In re the Custody of C. B.

BREWER, C. J.

This is an appeal in an action under ORS 109.119 for visitation with two minor children that petitioners filed based on an alleged “child-parent” relationship. The trial court concluded that, although petitioners had not established a child-parent relationship with the children under ORS 109.119(10)(a), they had established a qualifying “ongoing personal relationship” with them under subsection (10)(e). After determining that all pertinent statutory criteria had been established, the trial court awarded petitioners visitation with the children. We reverse.

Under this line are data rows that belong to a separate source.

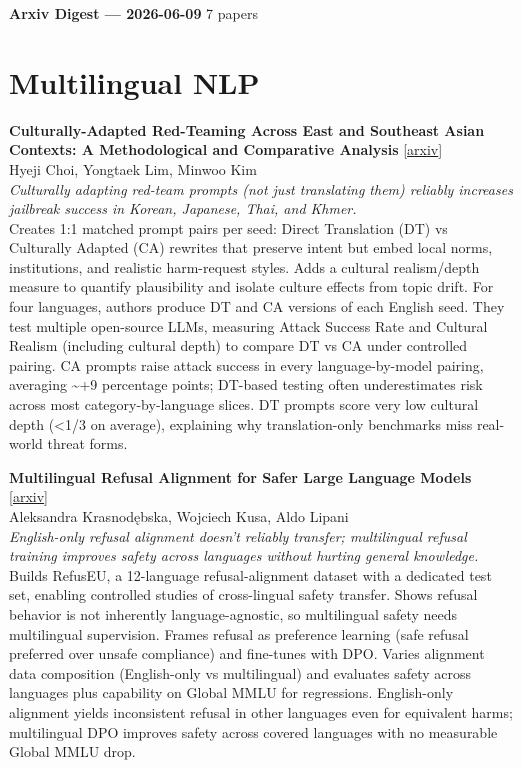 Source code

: \documentclass[12pt,letterpaper]{article}
\begin{document}
{\footnotesize\textbf{Arxiv Digest --- 2026-06-09} \hfill 7 papers}

\smallskip

\section*{Multilingual NLP}

{\small\textbf{Culturally-Adapted Red-Teaming Across East and Southeast Asian Contexts: A Methodological and Comparative Analysis}} {\scriptsize[\href{https://arxiv.org/abs/2606.09178}{arxiv}]}\\
{\scriptsize Hyeji Choi, Yongtaek Lim, Minwoo Kim}\\

{\small\textit{Culturally adapting red-team prompts (not just translating them) reliably increases jailbreak success in Korean, Japanese, Thai, and Khmer.}}\\[1pt]
{\footnotesize Creates 1:1 matched prompt pairs per seed: Direct Translation (DT) vs Culturally Adapted (CA) rewrites that preserve intent but embed local norms, institutions, and realistic harm-request styles. Adds a cultural realism/depth measure to quantify plausibility and isolate culture effects from topic drift. For four languages, authors produce DT and CA versions of each English seed. They test multiple open-source LLMs, measuring Attack Success Rate and Cultural Realism (including cultural depth) to compare DT vs CA under controlled pairing. CA prompts raise attack success in every language-by-model pairing, averaging \textasciitilde{}+9 percentage points; DT-based testing often underestimates risk across most category-by-language slices. DT prompts score very low cultural depth (<1/3 on average), explaining why translation-only benchmarks miss real-world threat forms.}

\medskip

{\small\textbf{Multilingual Refusal Alignment for Safer Large Language Models}} {\scriptsize[\href{https://arxiv.org/abs/2606.07535}{arxiv}]}\\
{\scriptsize Aleksandra Krasnod\k{e}bska, Wojciech Kusa, Aldo Lipani}\\

{\small\textit{English-only refusal alignment doesn't reliably transfer; multilingual refusal training improves safety across languages without hurting general knowledge.}}\\[1pt]
{\footnotesize Builds RefusEU, a 12-language refusal-alignment dataset with a dedicated test set, enabling controlled studies of cross-lingual safety transfer. Shows refusal behavior is not inherently language-agnostic, so multilingual safety needs multilingual supervision. Frames refusal as preference learning (safe refusal preferred over unsafe compliance) and fine-tunes with DPO. Varies alignment data composition (English-only vs multilingual) and evaluates safety across languages plus capability on Global MMLU for regressions. English-only alignment yields inconsistent refusal in other languages even for equivalent harms; multilingual DPO improves safety across covered languages with no measurable Global MMLU drop.}
\end{document}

The material facts are undisputed. The children in this case, C and J, were born in 2000 and 2001, respectively, to a family plagued by drug abuse, domestic violence, homelessness, neglect, and other problems. As a consequence, the children suffered from emotional and psychological stresses, including post-traumatic stress and attachment disorders. The Department of Human Services (DHS) took custody of the children in November 2002. The children were placed in foster care with petitioner Shellie Digby, who was an acquaintance of the children’s birth mother. The parental rights of the birth parents were eventually terminated. Shellie and her future husband, Dylan Digby, considered but rejected the idea of adopting the children. In 2004, the Digbys began discussions with friends and acquaintances in an effort to locate an adoptive placement for the children.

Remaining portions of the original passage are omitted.